(Collected data)

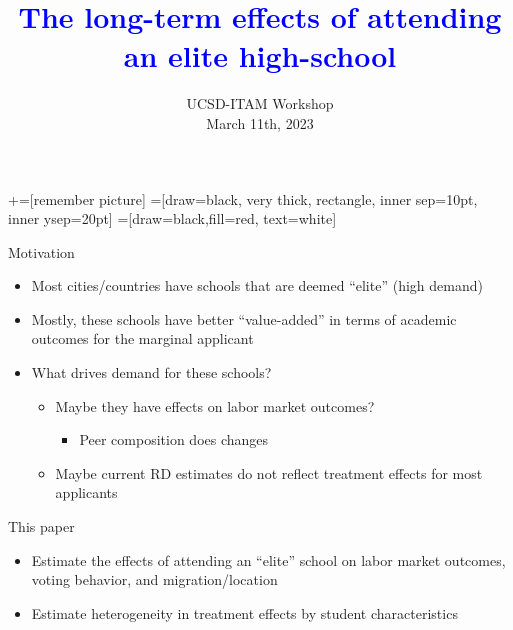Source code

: \documentclass[notes,11pt, aspectratio=169]{beamer}
\title[]{\textcolor{blue}{The long-term effects of attending an elite high-school}}
\author[Marco Medina]{}
\institute[FRBNY]{\small{\begin{tabular}{c c c c c}
Mauricio Romero &&  Enrique Seira && Rafael de Hoyos   \\
ITAM && ITAM/MSU && World Bank \\ \\

\end{tabular}}}
\date{UCSD-ITAM Workshop \\ March 11th, 2023}
\begin{document}
\newcommand\marktopleft[1]{%
    \tikz[overlay,remember picture] 
        \node (marker-#1-a) at (-.3em,.3em) {};%
}
\newcommand\markbottomright[2]{%
    \tikz[overlay,remember picture] 
        \node (marker-#1-b) at (0em,0em) {};%
}
+=[remember picture] 
 =[draw=black, very thick, rectangle, inner sep=10pt, inner ysep=20pt]
 =[draw=black,fill=red, text=white]

\begin{frame}
\maketitle
\end{frame}

\begin{frame}[fragile]{Motivation}
  \begin{itemize}[<+->]
    \vfill\item Most cities/countries have schools that are deemed ``elite'' (high demand)
    \vfill\item Mostly, these schools  have better ``value-added'' in terms of academic outcomes for the marginal applicant \tiny{\citep{Adrienne2014,ElliteIllusion,DobbieFryer2014,dustan2017flourish,ParentsValueEffectiveness}}
\vfill\item What drives demand for these schools?
  \begin{itemize}
    \vfill\item Maybe they have effects on labor market outcomes?
      \begin{itemize}
     \vfill\item Peer composition does changes \tiny{\citep{ElliteIllusion,DobbieFryer2014,ParentsValueEffectiveness}}
       \end{itemize}
    \vfill\item Maybe current RD estimates do not reflect treatment effects for most applicants
  \end{itemize}
    \end{itemize}
\end{frame}

\begin{frame}[fragile]{This paper}
  \begin{itemize}
    \vfill\item Estimate the effects of attending an ``elite'' school on labor market outcomes, voting behavior, and migration/location
    \vfill\item Estimate heterogeneity in treatment effects by student characteristics
    \end{itemize}
\end{frame}
\end{document}
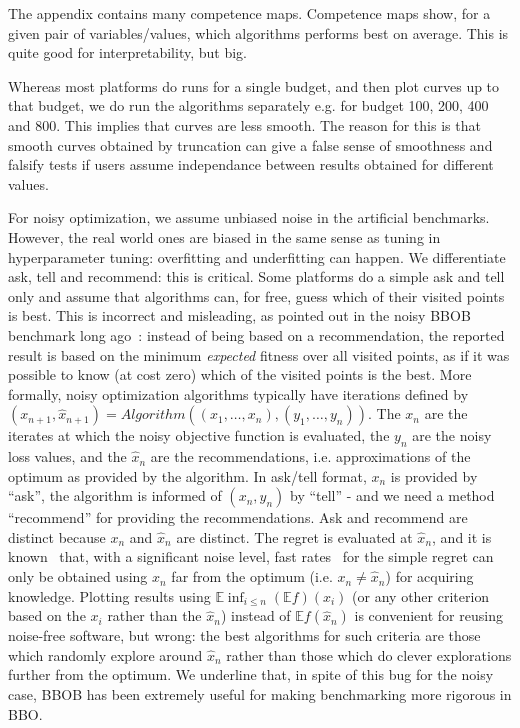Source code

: \documentclass{article}
\def\E{\mathbb{E}}
\begin{document}
The appendix contains many competence maps. Competence maps show, for a given pair of variables/values, which algorithms performs best on average. This is quite good for interpretability, but big.

Whereas most platforms do runs for a single budget, and then plot curves up to that budget, we do run the algorithms separately e.g. for budget 100, 200, 400 and 800. This implies that curves are less smooth. The reason for this is that smooth curves obtained by truncation can give a false sense of smoothness and falsify tests if users assume independance between results obtained for different values.

For noisy optimization, we assume unbiased noise in the artificial benchmarks. However, the real world ones are biased in the same sense as tuning in hyperparameter tuning: overfitting and underfitting can happen.
We differentiate ask, tell and recommend: this is critical. Some platforms do a simple ask and tell only and assume that
algorithms can, for free, guess which of their visited points is best. This is incorrect and misleading, as pointed out
in the noisy BBOB benchmark long ago~\cite{bbobissue1,bbobissue2,bbobissue3,bbobissue4}: instead of being based on a recommendation, the reported result is based on the minimum { {\em{expected}} fitness} over all visited points, as if it was possible to know (at cost zero) which of the visited points is the best.
More formally, noisy optimization algorithms typically have iterations defined by $(x_{n+1},\hat
x_{n+1})=Algorithm((x_1,\dots,x_n),(y_1,\dots,y_n))$. The $x_n$ are the iterates at which the noisy objective function
is evaluated, the $y_n$ are the noisy loss values, and the $\hat x_n$ are the recommendations, i.e. approximations of
the optimum as provided by the algorithm. In ask/tell format, $x_n$ is provided by ``ask'', the algorithm is informed of
$(x_n,y_n)$ by ``tell'' - and we need a method ``recommend'' for providing the recommendations. Ask and recommend are
distinct because $x_n$ and $\hat x_n$ are distinct. The regret is evaluated at $\hat x_n$, and it is
known~\cite{fabian,decocknoise} that, with a significant noise level, fast rates~\cite{fabian,chen1988} for the simple regret can only be obtained using $x_n$ far from the optimum (i.e. $x_n\neq \hat x_n$) for acquiring knowledge. Plotting results using $\E\inf_{i\leq n}(\E f)(x_i)$ (or any other criterion based on the $x_i$ rather than the $\hat x_n$) instead of $\E f(\hat x_n)$ is convenient for reusing noise-free software, but wrong: the best algorithms for such criteria are those which randomly explore around $\hat x_n$ rather than those which do clever explorations further from the optimum. We underline that, in spite of this bug for the noisy case, BBOB has been extremely useful for making benchmarking more rigorous in BBO.
\end{document}
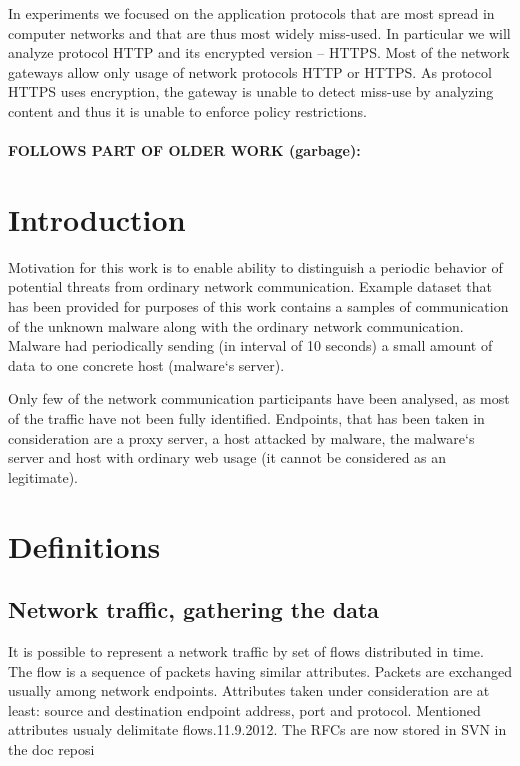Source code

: \cite{rossum2011python,oliphant2006numpy,pedregosa2011scikit}

In experiments we focused on the application protocols that are most 
spread in computer networks and that are thus most widely miss-used. 
In particular we will analyze protocol HTTP and its encrypted version -- HTTPS. 
Most of the network gateways allow only usage of network protocols HTTP or HTTPS. 
As protocol HTTPS uses encryption, the gateway is unable to detect miss-use by 
analyzing content and thus it is unable to enforce policy restrictions.
~\\
~\\
\textbf{FOLLOWS PART OF OLDER WORK (garbage):}

\section{Introduction}
Motivation for this work is to enable ability to distinguish a periodic behavior of potential threats from ordinary network communication. Example dataset that has been provided for purposes of this work contains a samples of communication of the unknown malware along with the ordinary network communication. Malware had periodically sending  (in interval of 10 seconds) a small amount of data to one concrete host (malware`s server).

Only few of the network communication participants have been analysed, as most of the traffic have not been fully identified. Endpoints, that has been taken in consideration are a proxy server, a host attacked by malware, the malware`s server and host with ordinary web usage (it cannot be considered as an legitimate).

\section{Definitions}
\subsection{Network traffic, gathering the data}
It is possible to represent a network traffic by set of flows distributed in time. The flow is a sequence of packets having  similar attributes. Packets are exchanged usually among network endpoints. Attributes taken under consideration are at least: source and destination endpoint address, port and protocol. Mentioned attributes usualy delimitate flows.11.9.2012. The RFCs are now stored in SVN in the doc reposi

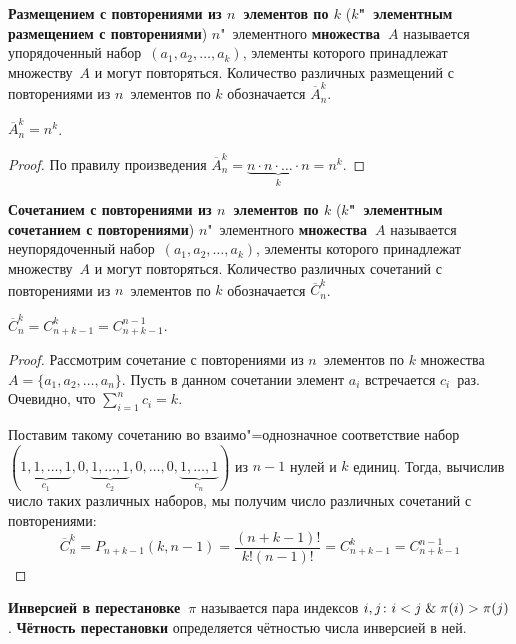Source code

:  \textbf{Размещением с повторениями из $n$~элементов по $k$} (\textbf{$k$"~элементным размещением с повторениями}) $n$"~элементного \textbf{множества~$A$} называется упорядоченный набор~$(a_1, a_2, \ldots, a_k)$, элементы которого принадлежат множеству~$A$ и могут повторяться.
Количество различных размещений с повторениями из $n$~элементов по $k$ обозначается $\overline A_n^k$.

\begin{statement}
$\overline A_n^k = n^k$.
\end{statement}
\begin{proof}
По правилу произведения $\overline A_n^k = \underbrace{n \cdot n \cdot \ldots \cdot n}_k = n^k$.
\end{proof}

 \textbf{Сочетанием с повторениями из $n$~элементов по $k$} (\textbf{$k$"~элементным сочетанием с повторениями}) $n$"~элементного \textbf{множества~$A$} называется неупорядоченный набор~$(a_1, a_2, \ldots, a_k)$, элементы которого принадлежат множеству~$A$ и могут повторяться.
Количество различных сочетаний с повторениями из $n$~элементов по $k$ обозначается $\overline C_n^k$.

\begin{statement}
$\overline C_n^k = C_{n+k-1}^k = C_{n+k-1}^{n-1}$.
\end{statement}
\begin{proof}
Рассмотрим сочетание с повторениями из $n$~элементов по $k$ множества $A = \{ a_1, a_2, \ldots, a_n \}$.
Пусть в данном сочетании элемент $a_i$ встречается $c_i$~раз.
Очевидно, что $\sum\limits_{i=1}^n c_i = k$.

Поставим такому сочетанию во взаимо"=однозначное соответствие набор $(\underbrace{1, 1, \ldots, 1}_{c_1}, 0, \underbrace{1, \ldots, 1}_{c_2}, 0, \ldots, 0, \underbrace{1, \ldots, 1}_{c_n})$ из $n - 1$ нулей и $k$ единиц.
Тогда, вычислив число таких различных наборов, мы получим число различных сочетаний с повторениями:
\begin{equation*}
\overline C_n^k = P_{n + k - 1}(k, n - 1) = \frac{(n + k - 1)!}{k!(n - 1)!} = C_{n+k-1}^k = C_{n+k-1}^{n-1}
\end{equation*}
\end{proof}

 \textbf{Инверсией в перестановке~$\pi$} называется пара индексов $i, j \colon i < j \mathrel{\&} \pi(i) > \pi(j)$.
\textbf{Чётность перестановки} определяется чётностью числа инверсией в ней.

**Exercise details:**
Show all lines above holding "различных".

**Final answer:**
Количество различных размещений с повторениями из $n$~элементов по $k$ обозначается $\overline A_n^k$.
Количество различных сочетаний с повторениями из $n$~элементов по $k$ обозначается $\overline C_n^k$.
Тогда, вычислив число таких различных наборов, мы получим число различных сочетаний с повторениями:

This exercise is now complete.